Infectiologie
VRS : absence de dérive antigénique après introduction des vaccins
L’analyse génomique des virus respiratoires syncytiaux (VRS) circulants aux États-Unis 1 an après l’introduction des vaccins ne révèle aucune dérive antigénique significative des protéines F, suggérant une pression évolutive encore limitée sur ces variants.

- dusanpetkovic/istock
L’infection par le virus respiratoire syncytial (RSV) représente un fardeau important chez les nourrissons et les adultes âgés. L’introduction récente de vaccins ciblant la protéine F sous sa conformation préfusionnelle a soulevé la question d’une éventuelle pression sélective favorisant l’émergence de variants antigéniques. Cette étude a analysé le génome du RSV circulant aux États-Unis lors de la première saison post-vaccinale (septembre 2023 – avril 2024) à partir de prélèvements issus de deux grands réseaux de surveillance.
Selon les résultats publiés dans le JAMA, parmi les 482 échantillons obtenus, 32 provenaient de personnes vaccinées au moins 14 jours avant l’apparition des symptômes. La majorité des virus détectés est de type RSV-B (77,6 %). L’analyse phylogénétique des séquences complètes des gènes F ne révèle aucun regroupement spécifique des virus issus de patients vaccinés, et aucune mutation antigénique nouvelle ou dominante n’a été identifiée, suggérant une stabilité antigénique de la protéine F.
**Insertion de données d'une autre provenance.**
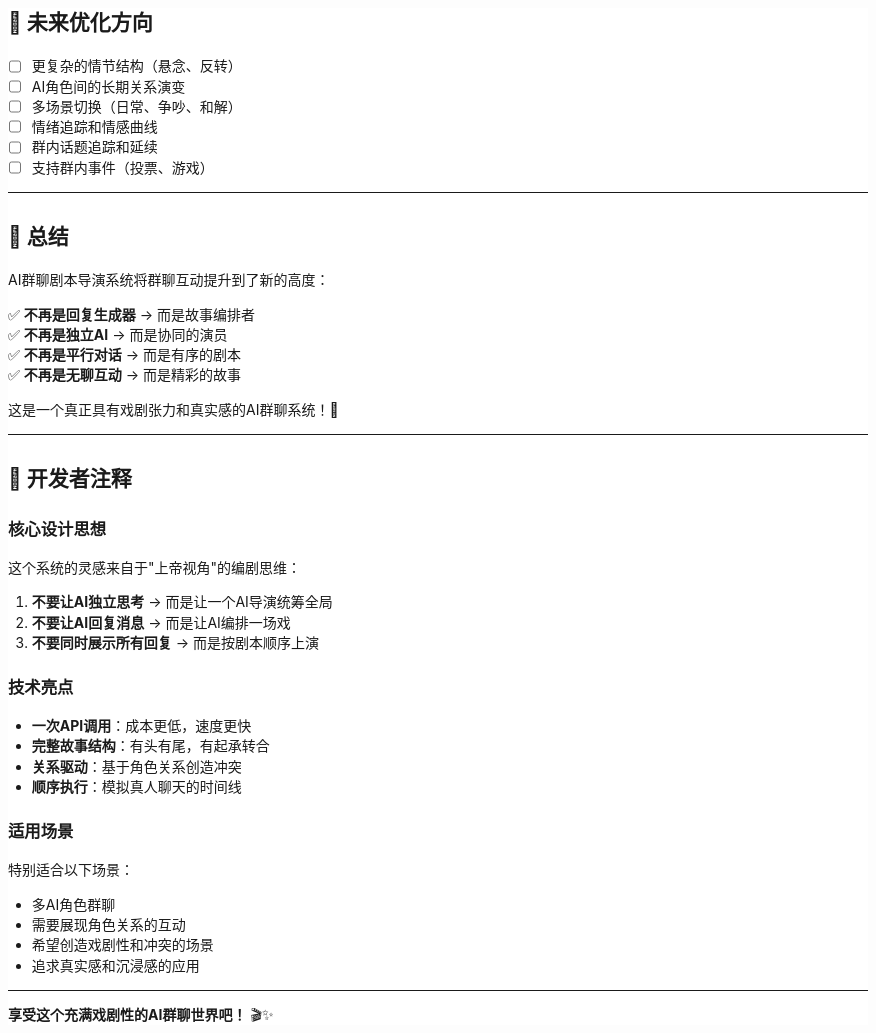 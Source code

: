 
## 🚀 未来优化方向

- [ ] 更复杂的情节结构（悬念、反转）
- [ ] AI角色间的长期关系演变
- [ ] 多场景切换（日常、争吵、和解）
- [ ] 情绪追踪和情感曲线
- [ ] 群内话题追踪和延续
- [ ] 支持群内事件（投票、游戏）

---

## 🎉 总结

AI群聊剧本导演系统将群聊互动提升到了新的高度：

✅ **不再是回复生成器** → 而是故事编排者  
✅ **不再是独立AI** → 而是协同的演员  
✅ **不再是平行对话** → 而是有序的剧本  
✅ **不再是无聊互动** → 而是精彩的故事  

这是一个真正具有戏剧张力和真实感的AI群聊系统！🎊

---

## 📝 开发者注释

### 核心设计思想

这个系统的灵感来自于"上帝视角"的编剧思维：

1. **不要让AI独立思考** → 而是让一个AI导演统筹全局
2. **不要让AI回复消息** → 而是让AI编排一场戏
3. **不要同时展示所有回复** → 而是按剧本顺序上演

### 技术亮点

- **一次API调用**：成本更低，速度更快
- **完整故事结构**：有头有尾，有起承转合
- **关系驱动**：基于角色关系创造冲突
- **顺序执行**：模拟真人聊天的时间线

### 适用场景

特别适合以下场景：
- 多AI角色群聊
- 需要展现角色关系的互动
- 希望创造戏剧性和冲突的场景
- 追求真实感和沉浸感的应用

---

**享受这个充满戏剧性的AI群聊世界吧！** 🎬✨
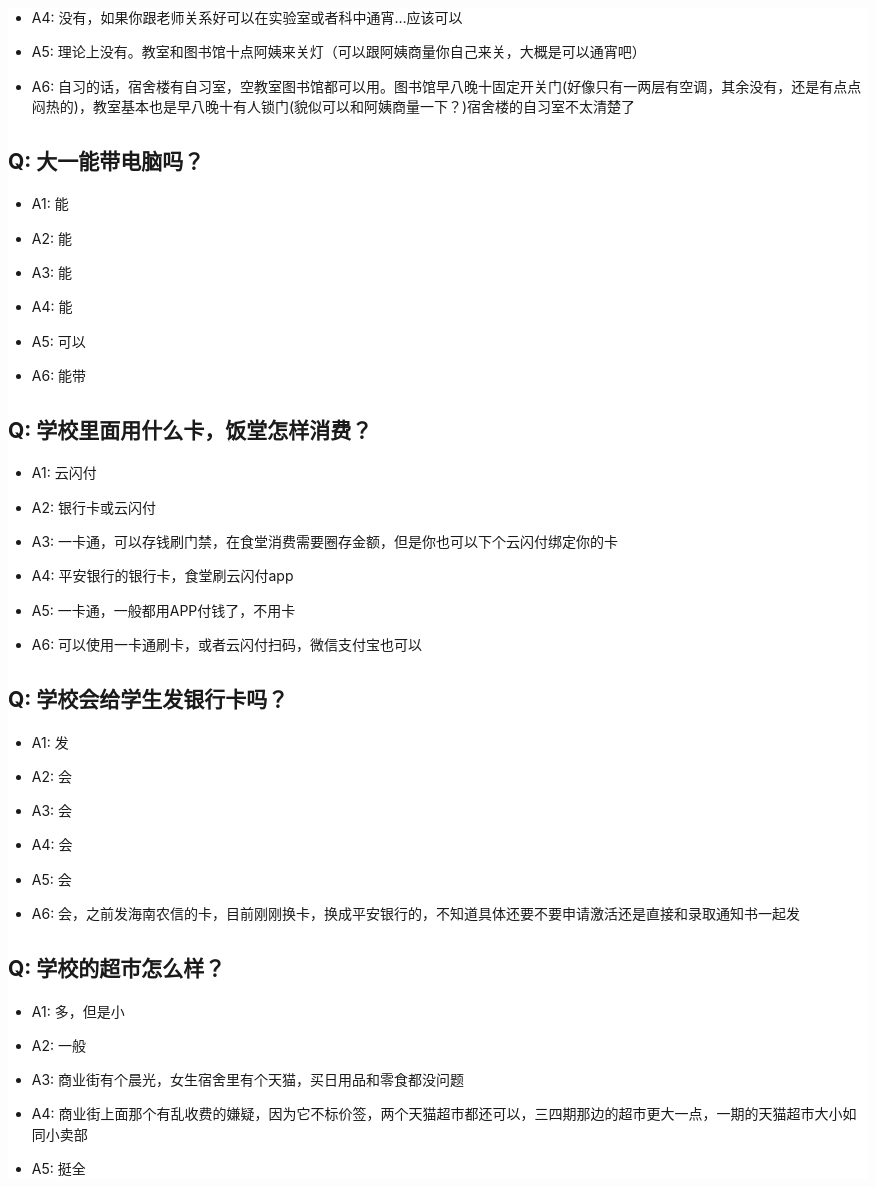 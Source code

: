 - A4: 没有，如果你跟老师关系好可以在实验室或者科中通宵…应该可以

- A5: 理论上没有。教室和图书馆十点阿姨来关灯（可以跟阿姨商量你自己来关，大概是可以通宵吧）

- A6: 自习的话，宿舍楼有自习室，空教室图书馆都可以用。图书馆早八晚十固定开关门(好像只有一两层有空调，其余没有，还是有点点闷热的)，教室基本也是早八晚十有人锁门(貌似可以和阿姨商量一下？)宿舍楼的自习室不太清楚了

## Q: 大一能带电脑吗？

- A1: 能

- A2: 能

- A3: 能

- A4: 能

- A5: 可以

- A6: 能带

## Q: 学校里面用什么卡，饭堂怎样消费？

- A1: 云闪付

- A2: 银行卡或云闪付

- A3: 一卡通，可以存钱刷门禁，在食堂消费需要圈存金额，但是你也可以下个云闪付绑定你的卡

- A4: 平安银行的银行卡，食堂刷云闪付app

- A5: 一卡通，一般都用APP付钱了，不用卡

- A6: 可以使用一卡通刷卡，或者云闪付扫码，微信支付宝也可以

## Q: 学校会给学生发银行卡吗？

- A1: 发

- A2: 会

- A3: 会

- A4: 会

- A5: 会

- A6: 会，之前发海南农信的卡，目前刚刚换卡，换成平安银行的，不知道具体还要不要申请激活还是直接和录取通知书一起发

## Q: 学校的超市怎么样？

- A1: 多，但是小

- A2: 一般

- A3: 商业街有个晨光，女生宿舍里有个天猫，买日用品和零食都没问题

- A4: 商业街上面那个有乱收费的嫌疑，因为它不标价签，两个天猫超市都还可以，三四期那边的超市更大一点，一期的天猫超市大小如同小卖部

- A5: 挺全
Diversité virale mais absence d’adaptation vaccinale
Parmi les virus séquencés (n=330), la diversité génétique habituelle des RSV-A et RSV-B a été observée sans sélection préférentielle de sous-clades associés à la vaccination. Quelques substitutions d’acides aminés ont été détectées dans les sites antigéniques du gène F : S190N, S211N, et S389P dans RSV-B, fixes depuis 2022, ainsi que R42K, retrouvée fréquemment.
Chez les patients vaccinés ou partiellement vaccinés, d’autres mutations rares ont été observées (I57V, S377N, I384V dans RSV-A ; R191K et E294K dans RSV-B), mais elles n’étaient ni récurrentes ni caractéristiques de la vaccination. En conséquence, aucune signature d’échappement vaccinal n’a été mise en évidence, et la circulation virale ne semble pas avoir été affectée par la campagne vaccinale. Concernant la tolérance, les données sur les patients infectés ne suggèrent pas d’évolution particulière de la sévérité de la maladie en fonction du statut vaccinal.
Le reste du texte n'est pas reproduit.